Work task
Of all the lines below, return only those starting with the line holding "### Challenges and Mitigations" and going on through the line holding "As we move forward", exactly as written.

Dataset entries
***
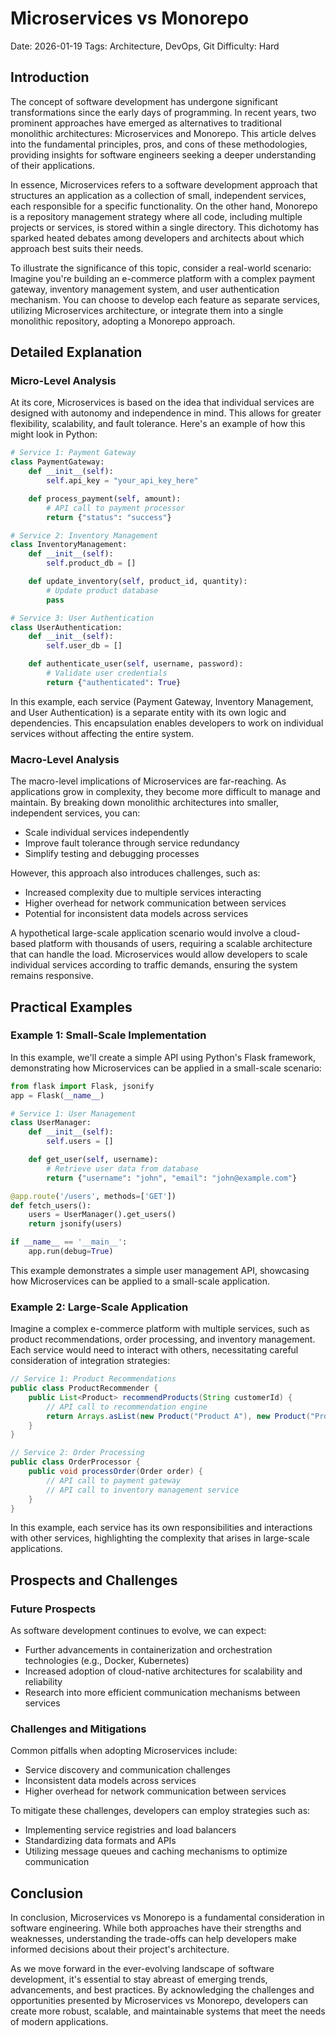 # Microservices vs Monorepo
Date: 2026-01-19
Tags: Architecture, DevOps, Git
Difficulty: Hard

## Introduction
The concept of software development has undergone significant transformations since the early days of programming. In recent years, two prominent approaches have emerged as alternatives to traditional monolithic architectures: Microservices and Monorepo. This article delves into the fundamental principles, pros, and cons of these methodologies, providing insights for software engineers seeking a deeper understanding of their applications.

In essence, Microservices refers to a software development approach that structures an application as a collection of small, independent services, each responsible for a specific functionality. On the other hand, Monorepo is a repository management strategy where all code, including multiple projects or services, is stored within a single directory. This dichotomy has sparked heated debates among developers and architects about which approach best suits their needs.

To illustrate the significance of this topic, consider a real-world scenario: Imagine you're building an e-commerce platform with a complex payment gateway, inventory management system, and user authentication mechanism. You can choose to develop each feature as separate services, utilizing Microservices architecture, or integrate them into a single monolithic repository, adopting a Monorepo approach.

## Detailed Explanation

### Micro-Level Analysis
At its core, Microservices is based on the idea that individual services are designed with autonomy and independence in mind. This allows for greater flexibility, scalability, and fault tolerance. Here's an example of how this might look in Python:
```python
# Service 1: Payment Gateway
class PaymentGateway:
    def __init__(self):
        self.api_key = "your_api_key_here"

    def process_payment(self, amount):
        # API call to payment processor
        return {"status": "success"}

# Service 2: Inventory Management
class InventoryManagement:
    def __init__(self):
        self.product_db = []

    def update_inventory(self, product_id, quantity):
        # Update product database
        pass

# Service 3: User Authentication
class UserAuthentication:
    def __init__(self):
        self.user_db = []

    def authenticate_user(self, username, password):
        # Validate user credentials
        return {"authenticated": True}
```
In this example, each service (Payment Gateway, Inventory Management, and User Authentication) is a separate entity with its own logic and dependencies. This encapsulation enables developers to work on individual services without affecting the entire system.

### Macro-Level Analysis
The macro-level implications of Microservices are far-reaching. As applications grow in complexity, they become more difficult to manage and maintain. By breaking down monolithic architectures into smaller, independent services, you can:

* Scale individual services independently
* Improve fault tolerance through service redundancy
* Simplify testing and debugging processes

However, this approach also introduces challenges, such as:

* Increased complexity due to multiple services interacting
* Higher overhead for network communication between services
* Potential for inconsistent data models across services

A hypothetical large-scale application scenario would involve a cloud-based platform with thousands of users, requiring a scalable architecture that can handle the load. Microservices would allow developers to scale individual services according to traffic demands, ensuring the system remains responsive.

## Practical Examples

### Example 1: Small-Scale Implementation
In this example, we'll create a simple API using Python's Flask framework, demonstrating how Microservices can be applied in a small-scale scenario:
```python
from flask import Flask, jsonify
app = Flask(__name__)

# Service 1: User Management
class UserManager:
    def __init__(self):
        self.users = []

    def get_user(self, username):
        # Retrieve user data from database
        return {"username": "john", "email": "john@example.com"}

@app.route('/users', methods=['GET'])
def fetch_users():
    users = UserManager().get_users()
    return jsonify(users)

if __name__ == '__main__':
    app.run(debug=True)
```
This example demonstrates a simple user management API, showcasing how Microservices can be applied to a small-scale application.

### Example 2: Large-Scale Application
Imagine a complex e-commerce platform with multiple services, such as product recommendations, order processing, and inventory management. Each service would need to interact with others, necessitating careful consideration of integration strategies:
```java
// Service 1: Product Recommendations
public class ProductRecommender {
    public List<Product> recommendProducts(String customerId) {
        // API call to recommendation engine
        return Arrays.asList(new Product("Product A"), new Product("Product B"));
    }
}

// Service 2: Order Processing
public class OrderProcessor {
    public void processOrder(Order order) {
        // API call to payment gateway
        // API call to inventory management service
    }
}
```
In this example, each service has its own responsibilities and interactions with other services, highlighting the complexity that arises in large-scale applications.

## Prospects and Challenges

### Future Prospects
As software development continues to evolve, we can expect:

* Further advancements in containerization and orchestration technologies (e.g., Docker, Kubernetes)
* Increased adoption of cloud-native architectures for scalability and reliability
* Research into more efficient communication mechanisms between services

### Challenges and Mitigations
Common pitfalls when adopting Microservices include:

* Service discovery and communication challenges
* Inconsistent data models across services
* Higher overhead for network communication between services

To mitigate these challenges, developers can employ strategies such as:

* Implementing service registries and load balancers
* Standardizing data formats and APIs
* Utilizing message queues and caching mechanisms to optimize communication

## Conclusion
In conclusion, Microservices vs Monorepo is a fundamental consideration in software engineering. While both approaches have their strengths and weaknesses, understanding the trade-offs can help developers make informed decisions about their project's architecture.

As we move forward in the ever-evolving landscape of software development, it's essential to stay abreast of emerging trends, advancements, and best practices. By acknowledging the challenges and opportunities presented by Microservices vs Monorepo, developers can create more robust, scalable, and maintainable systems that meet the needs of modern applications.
***
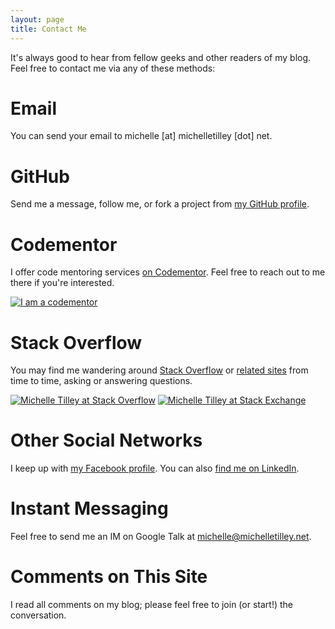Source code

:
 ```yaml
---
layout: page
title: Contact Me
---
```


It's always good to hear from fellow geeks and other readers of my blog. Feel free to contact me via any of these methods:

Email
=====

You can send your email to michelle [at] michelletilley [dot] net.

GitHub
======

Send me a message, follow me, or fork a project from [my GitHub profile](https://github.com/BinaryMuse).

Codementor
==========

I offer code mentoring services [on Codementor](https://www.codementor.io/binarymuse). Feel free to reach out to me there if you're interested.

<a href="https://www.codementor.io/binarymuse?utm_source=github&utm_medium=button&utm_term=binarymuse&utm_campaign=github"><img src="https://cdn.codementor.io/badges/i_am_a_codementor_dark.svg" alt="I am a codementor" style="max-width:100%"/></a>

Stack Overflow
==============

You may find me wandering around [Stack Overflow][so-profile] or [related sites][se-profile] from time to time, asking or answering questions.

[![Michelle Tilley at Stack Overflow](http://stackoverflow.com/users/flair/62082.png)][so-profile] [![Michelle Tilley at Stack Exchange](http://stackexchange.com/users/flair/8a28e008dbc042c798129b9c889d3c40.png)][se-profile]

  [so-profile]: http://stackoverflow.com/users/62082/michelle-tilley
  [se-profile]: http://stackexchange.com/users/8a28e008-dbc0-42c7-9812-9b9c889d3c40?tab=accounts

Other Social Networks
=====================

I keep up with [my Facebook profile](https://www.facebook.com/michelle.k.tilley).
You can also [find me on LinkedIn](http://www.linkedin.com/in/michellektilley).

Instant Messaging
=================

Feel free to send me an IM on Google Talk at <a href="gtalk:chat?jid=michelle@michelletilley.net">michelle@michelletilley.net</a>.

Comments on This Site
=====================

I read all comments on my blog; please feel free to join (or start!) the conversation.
***
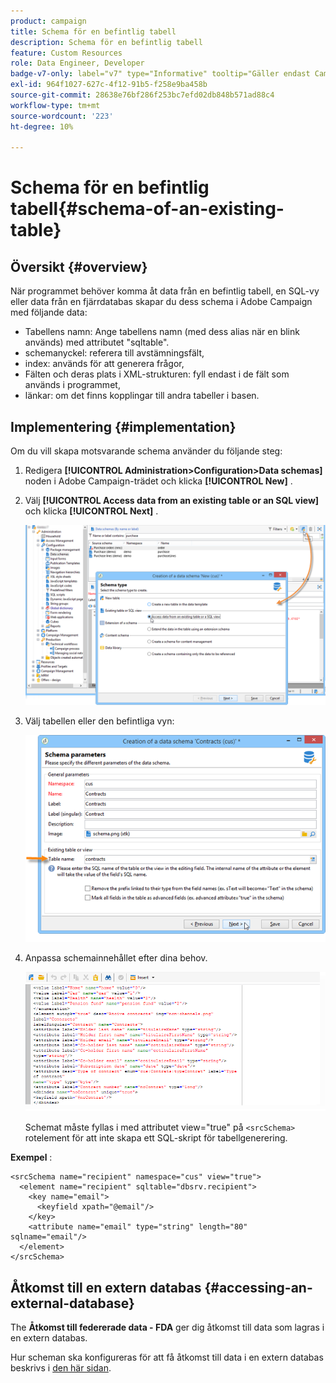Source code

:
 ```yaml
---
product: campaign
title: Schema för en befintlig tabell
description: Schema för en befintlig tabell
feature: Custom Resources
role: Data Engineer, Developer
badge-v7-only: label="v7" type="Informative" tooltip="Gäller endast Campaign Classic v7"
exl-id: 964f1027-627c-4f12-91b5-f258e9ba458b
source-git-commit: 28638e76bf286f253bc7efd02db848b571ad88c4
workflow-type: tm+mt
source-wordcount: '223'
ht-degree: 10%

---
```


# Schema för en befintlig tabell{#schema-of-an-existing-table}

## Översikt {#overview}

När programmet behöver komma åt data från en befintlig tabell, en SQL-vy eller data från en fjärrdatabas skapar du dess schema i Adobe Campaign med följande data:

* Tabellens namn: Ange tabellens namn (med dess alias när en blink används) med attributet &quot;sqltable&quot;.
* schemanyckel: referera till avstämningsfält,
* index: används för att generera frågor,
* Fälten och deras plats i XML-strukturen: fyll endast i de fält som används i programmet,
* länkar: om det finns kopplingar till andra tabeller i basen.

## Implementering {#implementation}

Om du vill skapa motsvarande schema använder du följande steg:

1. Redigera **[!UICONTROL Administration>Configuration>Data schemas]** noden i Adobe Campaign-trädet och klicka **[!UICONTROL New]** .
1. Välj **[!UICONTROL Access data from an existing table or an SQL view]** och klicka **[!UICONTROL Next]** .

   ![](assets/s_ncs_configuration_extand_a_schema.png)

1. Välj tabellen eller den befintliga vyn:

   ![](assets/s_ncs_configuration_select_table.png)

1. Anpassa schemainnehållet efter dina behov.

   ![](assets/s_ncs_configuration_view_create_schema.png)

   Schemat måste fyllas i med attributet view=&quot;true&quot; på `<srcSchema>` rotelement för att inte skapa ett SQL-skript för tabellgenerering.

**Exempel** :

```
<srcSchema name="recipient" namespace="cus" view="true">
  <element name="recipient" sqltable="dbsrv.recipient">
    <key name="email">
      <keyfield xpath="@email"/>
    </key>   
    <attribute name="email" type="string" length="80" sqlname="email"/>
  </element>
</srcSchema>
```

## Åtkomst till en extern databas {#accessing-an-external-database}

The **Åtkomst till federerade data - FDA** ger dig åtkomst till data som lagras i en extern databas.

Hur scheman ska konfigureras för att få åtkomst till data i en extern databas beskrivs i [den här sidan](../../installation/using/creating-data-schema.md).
***
Written solution
### Challenges and Mitigations
Common pitfalls when adopting Microservices include:

* Service discovery and communication challenges
* Inconsistent data models across services
* Higher overhead for network communication between services

To mitigate these challenges, developers can employ strategies such as:

* Implementing service registries and load balancers
* Standardizing data formats and APIs
* Utilizing message queues and caching mechanisms to optimize communication

## Conclusion
In conclusion, Microservices vs Monorepo is a fundamental consideration in software engineering. While both approaches have their strengths and weaknesses, understanding the trade-offs can help developers make informed decisions about their project's architecture.

As we move forward in the ever-evolving landscape of software development, it's essential to stay abreast of emerging trends, advancements, and best practices. By acknowledging the challenges and opportunities presented by Microservices vs Monorepo, developers can create more robust, scalable, and maintainable systems that meet the needs of modern applications.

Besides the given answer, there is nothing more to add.